[Data extracted from a collection]:
◆ ◆ ◆ ◆ ◆

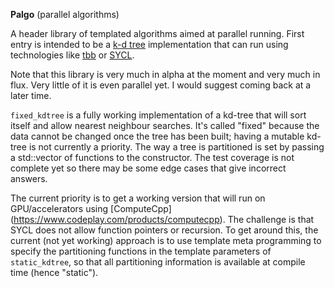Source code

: **Palgo** (parallel algorithms)

A header library of templated algorithms aimed at parallel running. First entry is intended to
be a [k-d tree](https://en.wikipedia.org/wiki/K-d_tree) implementation that can run using technologies
like [tbb](https://www.threadingbuildingblocks.org/) or [SYCL](https://www.khronos.org/sycl]).

Note that this library is very much in alpha at the moment and very much in flux. Very little of it is
even parallel yet. I would suggest coming back at a later time.

`fixed_kdtree` is a fully working implementation of a kd-tree that will sort itself and allow nearest
neighbour searches. It's called "fixed" because the data cannot be changed once the tree has been built;
having a mutable kd-tree is not currently a priority. The way a tree is partitioned is set by passing a
std::vector of functions to the constructor. The test coverage is not complete yet so there may be some
edge cases that give incorrect answers.
 
The current priority is to get a working version that will run on GPU/accelerators using [ComputeCpp]
(https://www.codeplay.com/products/computecpp). The challenge is that SYCL does not allow function
pointers or recursion. To get around this, the current (not yet working) approach is to use template
meta programming to specify the partitioning functions in the template parameters of `static_kdtree`,
so that all partitioning information is available at compile time (hence "static").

◆ ◆ ◆ ◆ ◆

[Your task]: Go through the entries and return each line where the word "functions" occurs.

[Task output]:
std::vector of functions to the constructor. The test coverage is not complete yet so there may be some
meta programming to specify the partitioning functions in the template parameters of `static_kdtree`,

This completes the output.